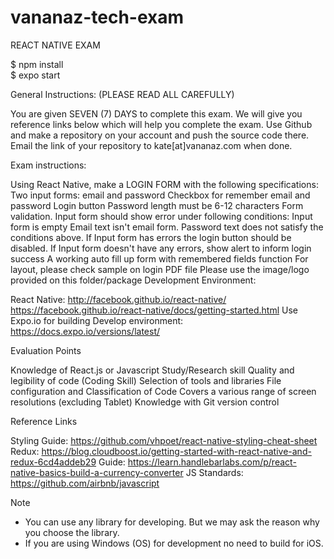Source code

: # vananaz-tech-exam

REACT NATIVE EXAM

$ npm install <br/>
$ expo start

General Instructions: (PLEASE READ ALL CAREFULLY)

You are given SEVEN (7) DAYS to complete this exam. 
We will give you reference links below which will help you complete the exam. 
Use Github and make a repository on your account and push the source code there.
Email the link of your repository to kate[at]vananaz.com when done.

Exam instructions:

Using React Native, make a LOGIN FORM with the following specifications:
Two input forms: email and password
Checkbox for remember email and password
Login button
Password length must be 6-12 characters
Form validation. Input form should show error under following conditions: 
Input form is empty
Email text isn't email form.
Password text does not satisfy the conditions above.
If Input form has errors the login button should be disabled.
If Input form doesn't have any errors, show alert to inform login success
A working auto fill up form with remembered fields function
For layout, please check sample on login PDF file
Please use the image/logo provided on this folder/package
Development Environment:

React Native: http://facebook.github.io/react-native/
 		         https://facebook.github.io/react-native/docs/getting-started.html
Use Expo.io for building Develop environment: https://docs.expo.io/versions/latest/

Evaluation Points 

Knowledge of React.js or Javascript
Study/Research skill
Quality and legibility of code (Coding Skill)
Selection of tools and libraries
File configuration and Classification of Code
Covers a various range of screen resolutions (excluding Tablet)
Knowledge with Git version control

Reference Links

Styling Guide: https://github.com/vhpoet/react-native-styling-cheat-sheet
Redux: https://blog.cloudboost.io/getting-started-with-react-native-and-redux-6cd4addeb29
Guide: https://learn.handlebarlabs.com/p/react-native-basics-build-a-currency-converter
JS Standards: https://github.com/airbnb/javascript

Note

- You can use any library for developing. But we may ask the reason why you choose the library. 
- If you are using Windows (OS) for development no need to build for iOS.
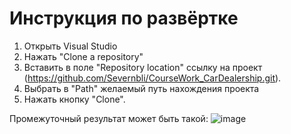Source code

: # Инструкция по развёртке
1. Открыть Visual Studio
2. Нажать "Clone a repository"
3. Вставить в поле "Repository location" ссылку на проект (https://github.com/Severnbli/CourseWork_CarDealership.git).
4. Выбрать в "Path" желаемый путь нахождения проекта
5. Нажать кнопку "Clone".

Промежуточный результат может быть такой:
![image](https://github.com/Severnbli/CourseWork_CarDealership/assets/117062378/dff371d2-b359-4856-b897-6a934d985792)
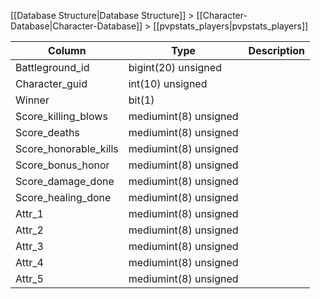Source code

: [[Database Structure|Database Structure]] > [[Character-Database|Character-Database]] > [[pvpstats_players|pvpstats_players]]

Column | Type | Description
--- | --- | ---
Battleground_id | bigint(20) unsigned | 
Character_guid | int(10) unsigned | 
Winner | bit(1) | 
Score_killing_blows | mediumint(8) unsigned | 
Score_deaths | mediumint(8) unsigned | 
Score_honorable_kills | mediumint(8) unsigned | 
Score_bonus_honor | mediumint(8) unsigned | 
Score_damage_done | mediumint(8) unsigned | 
Score_healing_done | mediumint(8) unsigned | 
Attr_1 | mediumint(8) unsigned | 
Attr_2 | mediumint(8) unsigned | 
Attr_3 | mediumint(8) unsigned | 
Attr_4 | mediumint(8) unsigned | 
Attr_5 | mediumint(8) unsigned | 

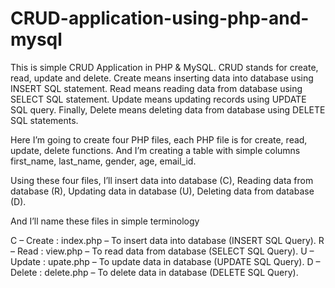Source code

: # CRUD-application-using-php-and-mysql

This is simple CRUD Application in PHP & MySQL. CRUD stands for create, read, update and delete. Create means inserting data into database using INSERT SQL statement. Read means reading data from database using SELECT SQL statement. Update means updating records using UPDATE SQL query. Finally, Delete means deleting data from database using DELETE SQL statements.

Here I’m going to create four PHP files, each PHP file is for create, read, update, delete functions. And I’m creating a table with simple columns first_name, last_name, gender, age, email_id.

Using these four files, I’ll insert data into database (C), Reading data from database (R), Updating data in database (U), Deleting data from database (D).

And I’ll name these files in simple terminology

C – Create : index.php – To insert data into database (INSERT SQL Query).
R – Read : view.php – To read data from database (SELECT SQL Query).
U – Update : upate.php – To update data in database (UPDATE SQL Query).
D – Delete : delete.php – To delete data in database (DELETE SQL Query).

▶ _WHAT IS NEEDED_
Your reply should consist solely of the lines above, from the opening line through the line with "You are given", reproduced exactly and without pictures.

▶ _TASK RESPONSE_
Source code

: # vananaz-tech-exam

REACT NATIVE EXAM

$ npm install <br/>
$ expo start

General Instructions: (PLEASE READ ALL CAREFULLY)

You are given SEVEN (7) DAYS to complete this exam. 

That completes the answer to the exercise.